Updates, commentary, training and advice on immigration and asylum law

Free Movement review of the year 2022

Every year I try to take stock and look ahead to the coming year. Last year I picked out delays in the asylum system, historically low figures for the removal of failed asylum seekers, low levels of asylum support and small boat crossings as major issues. Two of these have been major news stories. Asylum support levels became so incredibly poor that they were held to be unlawful. But the low numbers of removals is still barely considered an issue. I suggested that key aspects of the Nationality and Borders Bill were unlikely to be implemented, which I think has proven correct. And I suggested that staking one’s political credibility on the use of deterrent measures to reduce small boat crossings was “very, very unwise”.

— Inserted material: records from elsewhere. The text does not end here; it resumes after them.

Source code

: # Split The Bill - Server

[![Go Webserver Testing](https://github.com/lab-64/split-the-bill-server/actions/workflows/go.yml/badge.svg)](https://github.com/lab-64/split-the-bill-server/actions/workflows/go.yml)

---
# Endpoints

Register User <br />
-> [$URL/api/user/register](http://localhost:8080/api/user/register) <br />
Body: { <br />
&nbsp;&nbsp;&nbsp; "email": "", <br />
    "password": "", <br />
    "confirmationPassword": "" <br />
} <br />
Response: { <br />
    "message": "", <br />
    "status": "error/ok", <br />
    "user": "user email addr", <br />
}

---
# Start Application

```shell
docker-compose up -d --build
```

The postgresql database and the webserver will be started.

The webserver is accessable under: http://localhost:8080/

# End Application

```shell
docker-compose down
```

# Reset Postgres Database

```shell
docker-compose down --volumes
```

I wrote that Patel’s political career “may in effect have already been ended by her tenure at the Home Office”. Barring some miracle comeback, that has surely proven to be true. Patel took control of a deteriorating situation — the asylum backlog was already going up and small boat crossings were already getting established as a route — and then fiddled while it burned. Boris Johnson was no help at all, obviously. Braverman is taking over an appalling mess which can hardly get much worse and is quietly but obviously getting managerial help from Rishi Sunak. Sunak will therefore be blamed for failures, not Braverman. Unfortunately, Braverman’s career may well outlive her tenure as Home Secretary.

Immigration politics

The substantive news of the year was the asylum backlog. This has been building for quite some time and we’ve been banging on about it here on Free Movement for ages. This year the backlog exploded from 84,000 individuals in the queue at the end of September 2021 to 143,000 at the end of September 2022. It became a major news story and prompted very belated action by Rishi Sunak, who has been forced to personally look into the situation. Sunak has placed Robert Jenrick at the Home Office to manage the practicalities. Suella Braverman is left fronting the department but little more.

It was certainly a busy year for Home Secretaries. We’ve gone from Priti Patel to Suella Braverman to Grant Shapps and back to Braverman. I’m not sure whether that counts as three Home Secretaries or four. It’s more than normal, certainly.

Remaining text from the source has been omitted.